- [INSTRUCTIONS FOR THE TASK] Give back exactly the lines running from the line with "believe that all" to the end of the entries, and only those lines.

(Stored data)
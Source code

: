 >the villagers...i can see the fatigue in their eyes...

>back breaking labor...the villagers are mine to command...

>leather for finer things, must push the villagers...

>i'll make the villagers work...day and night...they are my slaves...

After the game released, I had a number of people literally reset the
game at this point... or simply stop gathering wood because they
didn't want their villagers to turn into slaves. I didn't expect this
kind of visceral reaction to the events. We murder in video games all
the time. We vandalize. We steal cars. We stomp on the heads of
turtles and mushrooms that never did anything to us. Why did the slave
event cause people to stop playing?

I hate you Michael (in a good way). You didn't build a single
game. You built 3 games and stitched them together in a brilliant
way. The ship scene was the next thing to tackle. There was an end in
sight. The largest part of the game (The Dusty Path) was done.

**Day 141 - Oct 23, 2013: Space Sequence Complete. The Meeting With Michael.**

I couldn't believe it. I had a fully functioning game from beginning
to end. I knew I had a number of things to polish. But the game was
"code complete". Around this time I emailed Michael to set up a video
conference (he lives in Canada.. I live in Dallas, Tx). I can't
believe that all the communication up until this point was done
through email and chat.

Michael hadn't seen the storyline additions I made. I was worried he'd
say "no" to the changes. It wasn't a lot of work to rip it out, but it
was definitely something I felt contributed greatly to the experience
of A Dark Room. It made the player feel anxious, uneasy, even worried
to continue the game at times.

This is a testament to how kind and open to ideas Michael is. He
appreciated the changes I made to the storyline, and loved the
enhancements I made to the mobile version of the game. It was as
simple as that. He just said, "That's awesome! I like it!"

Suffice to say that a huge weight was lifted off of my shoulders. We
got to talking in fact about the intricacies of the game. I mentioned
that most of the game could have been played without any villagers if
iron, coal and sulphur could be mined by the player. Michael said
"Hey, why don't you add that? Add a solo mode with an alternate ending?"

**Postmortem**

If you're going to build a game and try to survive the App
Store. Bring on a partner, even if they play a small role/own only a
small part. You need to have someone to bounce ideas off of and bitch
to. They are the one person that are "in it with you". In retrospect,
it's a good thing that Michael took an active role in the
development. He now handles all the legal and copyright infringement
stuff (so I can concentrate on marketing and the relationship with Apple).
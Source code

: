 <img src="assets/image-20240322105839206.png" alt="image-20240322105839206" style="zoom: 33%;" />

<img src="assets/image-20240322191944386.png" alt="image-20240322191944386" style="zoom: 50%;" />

- [WORKED SOLUTION]
believe that all the communication up until this point was done
through email and chat.

Michael hadn't seen the storyline additions I made. I was worried he'd
say "no" to the changes. It wasn't a lot of work to rip it out, but it
was definitely something I felt contributed greatly to the experience
of A Dark Room. It made the player feel anxious, uneasy, even worried
to continue the game at times.

This is a testament to how kind and open to ideas Michael is. He
appreciated the changes I made to the storyline, and loved the
enhancements I made to the mobile version of the game. It was as
simple as that. He just said, "That's awesome! I like it!"

Suffice to say that a huge weight was lifted off of my shoulders. We
got to talking in fact about the intricacies of the game. I mentioned
that most of the game could have been played without any villagers if
iron, coal and sulphur could be mined by the player. Michael said
"Hey, why don't you add that? Add a solo mode with an alternate ending?"

**Postmortem**

If you're going to build a game and try to survive the App
Store. Bring on a partner, even if they play a small role/own only a
small part. You need to have someone to bounce ideas off of and bitch
to. They are the one person that are "in it with you". In retrospect,
it's a good thing that Michael took an active role in the
development. He now handles all the legal and copyright infringement
stuff (so I can concentrate on marketing and the relationship with Apple).
Source code

: <img src="assets/image-20240322105839206.png" alt="image-20240322105839206" style="zoom: 33%;" />

<img src="assets/image-20240322191944386.png" alt="image-20240322191944386" style="zoom: 50%;" />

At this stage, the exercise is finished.